-- Data extracts follows --
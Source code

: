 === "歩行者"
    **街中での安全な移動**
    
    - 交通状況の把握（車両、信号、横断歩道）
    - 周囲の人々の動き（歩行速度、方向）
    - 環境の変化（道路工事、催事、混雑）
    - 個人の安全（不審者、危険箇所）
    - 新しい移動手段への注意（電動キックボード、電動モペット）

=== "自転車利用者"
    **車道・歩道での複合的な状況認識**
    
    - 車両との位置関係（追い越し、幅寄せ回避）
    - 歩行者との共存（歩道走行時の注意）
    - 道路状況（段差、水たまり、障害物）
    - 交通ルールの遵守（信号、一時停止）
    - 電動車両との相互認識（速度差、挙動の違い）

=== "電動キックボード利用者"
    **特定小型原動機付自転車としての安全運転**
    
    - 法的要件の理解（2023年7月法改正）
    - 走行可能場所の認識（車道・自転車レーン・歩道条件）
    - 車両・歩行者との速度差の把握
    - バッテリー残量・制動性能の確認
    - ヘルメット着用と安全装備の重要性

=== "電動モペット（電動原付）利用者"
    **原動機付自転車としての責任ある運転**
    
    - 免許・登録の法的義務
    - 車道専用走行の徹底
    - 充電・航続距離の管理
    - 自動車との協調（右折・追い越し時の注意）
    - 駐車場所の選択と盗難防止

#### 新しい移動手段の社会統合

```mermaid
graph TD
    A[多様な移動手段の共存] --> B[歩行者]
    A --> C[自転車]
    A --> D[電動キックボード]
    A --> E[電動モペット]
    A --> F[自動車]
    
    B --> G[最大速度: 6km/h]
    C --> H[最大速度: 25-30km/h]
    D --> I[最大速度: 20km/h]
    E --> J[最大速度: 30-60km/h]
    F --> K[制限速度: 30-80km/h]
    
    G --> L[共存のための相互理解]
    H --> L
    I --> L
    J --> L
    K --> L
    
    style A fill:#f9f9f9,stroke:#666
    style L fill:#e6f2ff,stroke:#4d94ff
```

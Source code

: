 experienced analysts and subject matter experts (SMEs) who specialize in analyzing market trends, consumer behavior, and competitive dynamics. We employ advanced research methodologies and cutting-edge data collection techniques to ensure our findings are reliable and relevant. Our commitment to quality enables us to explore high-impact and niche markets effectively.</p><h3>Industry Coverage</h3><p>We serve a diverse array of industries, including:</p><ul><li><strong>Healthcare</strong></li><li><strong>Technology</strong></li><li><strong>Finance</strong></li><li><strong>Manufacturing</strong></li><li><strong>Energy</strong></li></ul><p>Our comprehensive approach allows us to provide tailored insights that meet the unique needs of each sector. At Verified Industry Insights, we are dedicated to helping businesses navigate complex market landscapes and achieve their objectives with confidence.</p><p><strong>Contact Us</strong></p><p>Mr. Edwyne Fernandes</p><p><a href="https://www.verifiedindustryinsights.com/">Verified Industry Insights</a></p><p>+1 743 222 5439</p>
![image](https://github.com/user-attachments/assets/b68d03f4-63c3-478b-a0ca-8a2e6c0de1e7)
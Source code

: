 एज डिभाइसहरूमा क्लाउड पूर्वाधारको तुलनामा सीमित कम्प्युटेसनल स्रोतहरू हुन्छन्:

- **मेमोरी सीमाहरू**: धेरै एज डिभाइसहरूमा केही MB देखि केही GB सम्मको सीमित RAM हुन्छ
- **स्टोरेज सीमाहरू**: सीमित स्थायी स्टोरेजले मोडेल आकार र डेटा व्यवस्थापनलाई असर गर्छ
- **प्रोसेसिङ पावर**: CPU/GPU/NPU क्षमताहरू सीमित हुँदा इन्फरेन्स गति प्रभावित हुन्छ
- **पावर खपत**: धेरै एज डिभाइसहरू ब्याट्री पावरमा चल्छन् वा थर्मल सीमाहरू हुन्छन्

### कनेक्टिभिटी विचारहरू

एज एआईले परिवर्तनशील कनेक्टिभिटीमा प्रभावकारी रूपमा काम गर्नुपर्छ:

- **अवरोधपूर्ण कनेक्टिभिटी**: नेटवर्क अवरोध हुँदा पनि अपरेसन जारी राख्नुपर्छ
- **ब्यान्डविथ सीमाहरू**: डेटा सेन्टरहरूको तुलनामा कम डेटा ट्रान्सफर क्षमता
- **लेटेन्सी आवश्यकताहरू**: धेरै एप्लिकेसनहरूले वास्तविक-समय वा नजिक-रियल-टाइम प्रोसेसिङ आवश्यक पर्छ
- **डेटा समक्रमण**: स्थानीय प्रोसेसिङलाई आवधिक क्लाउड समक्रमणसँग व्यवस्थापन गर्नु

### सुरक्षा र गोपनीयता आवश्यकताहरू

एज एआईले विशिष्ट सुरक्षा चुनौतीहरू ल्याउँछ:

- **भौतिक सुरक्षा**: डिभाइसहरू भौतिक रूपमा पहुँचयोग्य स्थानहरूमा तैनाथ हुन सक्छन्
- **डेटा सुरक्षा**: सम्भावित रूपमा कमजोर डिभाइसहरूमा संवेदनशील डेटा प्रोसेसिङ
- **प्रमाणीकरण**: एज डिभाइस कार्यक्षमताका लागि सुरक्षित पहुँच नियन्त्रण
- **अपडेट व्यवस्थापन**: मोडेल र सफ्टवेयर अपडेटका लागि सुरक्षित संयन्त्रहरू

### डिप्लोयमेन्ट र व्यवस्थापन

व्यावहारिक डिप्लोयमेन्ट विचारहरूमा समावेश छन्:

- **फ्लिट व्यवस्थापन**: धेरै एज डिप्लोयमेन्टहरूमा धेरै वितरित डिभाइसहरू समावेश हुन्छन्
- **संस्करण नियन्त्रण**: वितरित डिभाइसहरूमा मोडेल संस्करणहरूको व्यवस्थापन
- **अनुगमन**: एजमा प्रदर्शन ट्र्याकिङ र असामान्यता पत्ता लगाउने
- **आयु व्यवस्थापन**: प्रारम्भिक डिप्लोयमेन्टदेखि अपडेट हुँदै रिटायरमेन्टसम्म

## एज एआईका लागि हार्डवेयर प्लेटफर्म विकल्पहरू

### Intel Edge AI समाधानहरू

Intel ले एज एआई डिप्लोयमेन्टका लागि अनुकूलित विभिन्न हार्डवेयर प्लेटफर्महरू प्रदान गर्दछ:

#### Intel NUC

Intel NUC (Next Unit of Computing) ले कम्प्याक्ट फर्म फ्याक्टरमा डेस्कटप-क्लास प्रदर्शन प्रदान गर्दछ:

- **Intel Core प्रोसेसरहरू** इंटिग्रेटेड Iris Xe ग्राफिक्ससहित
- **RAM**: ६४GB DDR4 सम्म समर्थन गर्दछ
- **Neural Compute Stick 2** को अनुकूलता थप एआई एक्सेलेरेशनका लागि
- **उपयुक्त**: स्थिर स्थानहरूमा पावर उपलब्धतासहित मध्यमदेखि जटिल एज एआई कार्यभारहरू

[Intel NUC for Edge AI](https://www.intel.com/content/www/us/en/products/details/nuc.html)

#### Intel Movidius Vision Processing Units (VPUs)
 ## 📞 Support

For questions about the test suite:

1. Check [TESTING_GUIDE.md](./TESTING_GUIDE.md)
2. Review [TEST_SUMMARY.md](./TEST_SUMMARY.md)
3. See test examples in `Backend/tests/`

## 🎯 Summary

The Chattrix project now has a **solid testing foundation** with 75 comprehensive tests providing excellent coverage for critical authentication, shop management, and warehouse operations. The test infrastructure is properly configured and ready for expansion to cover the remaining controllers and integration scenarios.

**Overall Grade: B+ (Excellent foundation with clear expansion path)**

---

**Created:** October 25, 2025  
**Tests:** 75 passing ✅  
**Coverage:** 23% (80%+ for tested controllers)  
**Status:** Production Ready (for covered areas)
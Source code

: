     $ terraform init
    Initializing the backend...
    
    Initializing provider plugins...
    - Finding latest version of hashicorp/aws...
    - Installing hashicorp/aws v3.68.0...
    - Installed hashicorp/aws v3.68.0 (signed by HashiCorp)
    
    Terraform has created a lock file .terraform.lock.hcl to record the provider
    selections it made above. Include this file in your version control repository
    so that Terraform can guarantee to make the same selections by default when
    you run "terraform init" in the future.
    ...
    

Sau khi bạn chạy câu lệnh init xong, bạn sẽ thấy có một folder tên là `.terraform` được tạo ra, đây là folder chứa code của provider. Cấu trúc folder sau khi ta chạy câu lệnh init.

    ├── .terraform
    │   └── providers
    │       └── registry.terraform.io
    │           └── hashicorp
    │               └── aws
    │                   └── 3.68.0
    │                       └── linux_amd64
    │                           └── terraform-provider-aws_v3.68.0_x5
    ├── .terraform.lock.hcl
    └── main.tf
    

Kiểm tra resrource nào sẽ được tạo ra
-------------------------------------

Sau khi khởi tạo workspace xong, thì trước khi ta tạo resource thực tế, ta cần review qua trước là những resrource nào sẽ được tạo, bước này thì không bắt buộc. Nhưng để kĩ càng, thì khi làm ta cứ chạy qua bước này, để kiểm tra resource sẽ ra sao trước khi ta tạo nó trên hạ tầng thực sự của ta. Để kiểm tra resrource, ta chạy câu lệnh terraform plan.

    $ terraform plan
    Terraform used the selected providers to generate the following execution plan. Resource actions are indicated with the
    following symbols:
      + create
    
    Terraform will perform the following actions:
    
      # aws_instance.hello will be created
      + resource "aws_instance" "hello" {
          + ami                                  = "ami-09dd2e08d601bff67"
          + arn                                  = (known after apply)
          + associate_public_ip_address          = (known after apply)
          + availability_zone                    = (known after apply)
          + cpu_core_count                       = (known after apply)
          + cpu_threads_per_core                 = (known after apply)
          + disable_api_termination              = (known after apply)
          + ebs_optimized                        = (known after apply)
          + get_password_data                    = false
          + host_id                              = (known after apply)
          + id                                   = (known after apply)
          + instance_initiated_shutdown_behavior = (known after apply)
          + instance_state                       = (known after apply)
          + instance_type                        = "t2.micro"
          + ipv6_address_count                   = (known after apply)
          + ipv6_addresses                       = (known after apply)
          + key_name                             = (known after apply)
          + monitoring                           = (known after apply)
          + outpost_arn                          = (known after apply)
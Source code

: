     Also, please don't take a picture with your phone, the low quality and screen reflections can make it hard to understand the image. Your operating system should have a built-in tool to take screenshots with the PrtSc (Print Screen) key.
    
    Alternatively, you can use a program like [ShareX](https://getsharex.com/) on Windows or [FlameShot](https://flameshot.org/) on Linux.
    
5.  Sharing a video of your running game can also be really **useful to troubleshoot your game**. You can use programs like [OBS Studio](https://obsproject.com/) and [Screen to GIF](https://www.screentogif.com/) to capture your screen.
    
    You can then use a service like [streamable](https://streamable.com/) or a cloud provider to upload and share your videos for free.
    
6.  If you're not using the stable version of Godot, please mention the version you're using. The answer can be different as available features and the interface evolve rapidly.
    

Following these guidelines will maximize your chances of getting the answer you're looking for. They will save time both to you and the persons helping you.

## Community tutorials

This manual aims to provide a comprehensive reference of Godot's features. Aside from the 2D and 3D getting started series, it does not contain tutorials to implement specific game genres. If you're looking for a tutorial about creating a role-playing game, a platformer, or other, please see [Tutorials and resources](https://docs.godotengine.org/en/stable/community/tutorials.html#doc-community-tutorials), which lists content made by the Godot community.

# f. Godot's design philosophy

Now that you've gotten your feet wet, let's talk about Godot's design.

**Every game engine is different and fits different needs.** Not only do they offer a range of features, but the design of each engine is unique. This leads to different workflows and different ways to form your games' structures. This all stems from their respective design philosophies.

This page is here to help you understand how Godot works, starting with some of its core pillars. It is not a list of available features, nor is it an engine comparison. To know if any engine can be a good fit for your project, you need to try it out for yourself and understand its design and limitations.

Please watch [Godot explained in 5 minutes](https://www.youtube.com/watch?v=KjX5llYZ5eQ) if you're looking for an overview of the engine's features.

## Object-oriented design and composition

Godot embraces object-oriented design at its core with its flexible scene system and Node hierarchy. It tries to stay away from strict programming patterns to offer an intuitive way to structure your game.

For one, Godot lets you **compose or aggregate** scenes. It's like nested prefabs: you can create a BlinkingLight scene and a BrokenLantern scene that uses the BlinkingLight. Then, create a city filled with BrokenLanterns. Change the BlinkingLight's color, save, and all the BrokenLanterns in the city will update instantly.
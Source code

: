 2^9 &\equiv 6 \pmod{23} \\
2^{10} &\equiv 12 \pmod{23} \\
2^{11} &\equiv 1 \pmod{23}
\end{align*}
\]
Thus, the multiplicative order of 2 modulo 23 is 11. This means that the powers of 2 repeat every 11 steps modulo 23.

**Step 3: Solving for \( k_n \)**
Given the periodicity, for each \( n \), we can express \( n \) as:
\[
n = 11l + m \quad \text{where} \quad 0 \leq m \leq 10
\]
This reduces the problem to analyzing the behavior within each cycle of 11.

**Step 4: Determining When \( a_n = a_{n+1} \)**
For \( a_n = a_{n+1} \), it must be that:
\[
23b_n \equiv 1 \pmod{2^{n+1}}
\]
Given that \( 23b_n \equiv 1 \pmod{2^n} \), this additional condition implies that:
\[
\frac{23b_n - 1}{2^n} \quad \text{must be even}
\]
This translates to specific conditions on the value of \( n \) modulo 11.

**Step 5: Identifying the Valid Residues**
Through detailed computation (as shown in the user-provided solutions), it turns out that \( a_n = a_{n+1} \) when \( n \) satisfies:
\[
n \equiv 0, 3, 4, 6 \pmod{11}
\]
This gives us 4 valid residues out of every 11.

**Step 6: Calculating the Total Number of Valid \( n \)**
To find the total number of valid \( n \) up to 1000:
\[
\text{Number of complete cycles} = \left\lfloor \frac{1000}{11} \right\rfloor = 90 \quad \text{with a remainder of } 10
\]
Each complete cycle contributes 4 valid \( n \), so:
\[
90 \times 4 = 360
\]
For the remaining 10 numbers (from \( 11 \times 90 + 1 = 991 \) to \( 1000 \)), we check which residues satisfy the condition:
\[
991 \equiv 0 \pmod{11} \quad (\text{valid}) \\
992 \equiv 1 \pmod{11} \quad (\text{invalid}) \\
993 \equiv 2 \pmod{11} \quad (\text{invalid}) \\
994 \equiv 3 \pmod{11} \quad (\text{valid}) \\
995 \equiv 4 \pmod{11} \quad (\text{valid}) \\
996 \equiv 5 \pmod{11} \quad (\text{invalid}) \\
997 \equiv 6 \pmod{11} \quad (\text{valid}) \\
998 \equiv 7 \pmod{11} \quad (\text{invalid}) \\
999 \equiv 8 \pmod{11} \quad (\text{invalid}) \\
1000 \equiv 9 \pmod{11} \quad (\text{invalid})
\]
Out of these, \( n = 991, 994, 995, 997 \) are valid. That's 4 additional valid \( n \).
-- Data extracts concluded --
Goal of the exercise:
In the entries above, find each line with the word "frac" and return it.

Response box:
\frac{23b_n - 1}{2^n} \quad \text{must be even}
\text{Number of complete cycles} = \left\lfloor \frac{1000}{11} \right\rfloor = 90 \quad \text{with a remainder of } 10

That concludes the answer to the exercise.